--- Supplied data Enclosed Below ---

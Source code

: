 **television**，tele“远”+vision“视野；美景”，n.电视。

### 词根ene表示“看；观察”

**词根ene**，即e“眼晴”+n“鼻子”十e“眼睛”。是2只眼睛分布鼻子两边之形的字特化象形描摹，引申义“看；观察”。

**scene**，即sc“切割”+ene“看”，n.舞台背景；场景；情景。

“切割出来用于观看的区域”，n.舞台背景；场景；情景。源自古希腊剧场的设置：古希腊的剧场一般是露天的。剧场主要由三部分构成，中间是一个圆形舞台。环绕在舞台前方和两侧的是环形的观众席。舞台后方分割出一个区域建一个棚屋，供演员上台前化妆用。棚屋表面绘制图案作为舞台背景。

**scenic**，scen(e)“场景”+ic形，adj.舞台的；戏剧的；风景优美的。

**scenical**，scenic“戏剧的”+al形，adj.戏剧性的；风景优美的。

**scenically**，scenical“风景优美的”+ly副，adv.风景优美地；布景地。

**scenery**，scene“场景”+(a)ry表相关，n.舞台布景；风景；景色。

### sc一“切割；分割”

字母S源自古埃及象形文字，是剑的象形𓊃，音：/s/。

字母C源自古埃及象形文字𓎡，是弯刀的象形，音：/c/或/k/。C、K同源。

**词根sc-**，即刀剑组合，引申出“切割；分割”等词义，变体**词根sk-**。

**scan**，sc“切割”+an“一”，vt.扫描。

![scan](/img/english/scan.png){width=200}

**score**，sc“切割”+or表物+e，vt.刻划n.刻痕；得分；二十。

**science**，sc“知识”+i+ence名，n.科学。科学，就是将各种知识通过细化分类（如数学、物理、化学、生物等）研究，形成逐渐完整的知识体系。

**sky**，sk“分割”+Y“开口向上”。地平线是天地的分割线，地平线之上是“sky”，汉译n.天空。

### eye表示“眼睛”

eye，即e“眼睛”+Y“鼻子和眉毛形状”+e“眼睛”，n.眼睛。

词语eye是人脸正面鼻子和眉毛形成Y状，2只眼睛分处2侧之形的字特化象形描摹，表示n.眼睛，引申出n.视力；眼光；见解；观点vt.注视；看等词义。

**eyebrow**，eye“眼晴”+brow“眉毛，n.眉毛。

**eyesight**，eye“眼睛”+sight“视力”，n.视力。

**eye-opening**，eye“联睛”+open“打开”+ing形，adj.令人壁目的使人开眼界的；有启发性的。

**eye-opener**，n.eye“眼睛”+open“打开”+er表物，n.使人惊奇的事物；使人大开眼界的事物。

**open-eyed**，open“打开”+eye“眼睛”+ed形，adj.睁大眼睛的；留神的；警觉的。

--- End of Enclosed Supplied data ---

#### What is being asked
Using the entries above, print each one again without any alteration.

#### Answer section
Source code

: **television**，tele“远”+vision“视野；美景”，n.电视。

### 词根ene表示“看；观察”

**词根ene**，即e“眼晴”+n“鼻子”十e“眼睛”。是2只眼睛分布鼻子两边之形的字特化象形描摹，引申义“看；观察”。

**scene**，即sc“切割”+ene“看”，n.舞台背景；场景；情景。

“切割出来用于观看的区域”，n.舞台背景；场景；情景。源自古希腊剧场的设置：古希腊的剧场一般是露天的。剧场主要由三部分构成，中间是一个圆形舞台。环绕在舞台前方和两侧的是环形的观众席。舞台后方分割出一个区域建一个棚屋，供演员上台前化妆用。棚屋表面绘制图案作为舞台背景。

**scenic**，scen(e)“场景”+ic形，adj.舞台的；戏剧的；风景优美的。

**scenical**，scenic“戏剧的”+al形，adj.戏剧性的；风景优美的。

**scenically**，scenical“风景优美的”+ly副，adv.风景优美地；布景地。

**scenery**，scene“场景”+(a)ry表相关，n.舞台布景；风景；景色。

### sc一“切割；分割”

字母S源自古埃及象形文字，是剑的象形𓊃，音：/s/。

字母C源自古埃及象形文字𓎡，是弯刀的象形，音：/c/或/k/。C、K同源。

**词根sc-**，即刀剑组合，引申出“切割；分割”等词义，变体**词根sk-**。

**scan**，sc“切割”+an“一”，vt.扫描。

![scan](/img/english/scan.png){width=200}

**score**，sc“切割”+or表物+e，vt.刻划n.刻痕；得分；二十。

**science**，sc“知识”+i+ence名，n.科学。科学，就是将各种知识通过细化分类（如数学、物理、化学、生物等）研究，形成逐渐完整的知识体系。

**sky**，sk“分割”+Y“开口向上”。地平线是天地的分割线，地平线之上是“sky”，汉译n.天空。

### eye表示“眼睛”

eye，即e“眼睛”+Y“鼻子和眉毛形状”+e“眼睛”，n.眼睛。

词语eye是人脸正面鼻子和眉毛形成Y状，2只眼睛分处2侧之形的字特化象形描摹，表示n.眼睛，引申出n.视力；眼光；见解；观点vt.注视；看等词义。

**eyebrow**，eye“眼晴”+brow“眉毛，n.眉毛。

**eyesight**，eye“眼睛”+sight“视力”，n.视力。

**eye-opening**，eye“联睛”+open“打开”+ing形，adj.令人壁目的使人开眼界的；有启发性的。

**eye-opener**，n.eye“眼睛”+open“打开”+er表物，n.使人惊奇的事物；使人大开眼界的事物。

**open-eyed**，open“打开”+eye“眼睛”+ed形，adj.睁大眼睛的；留神的；警觉的。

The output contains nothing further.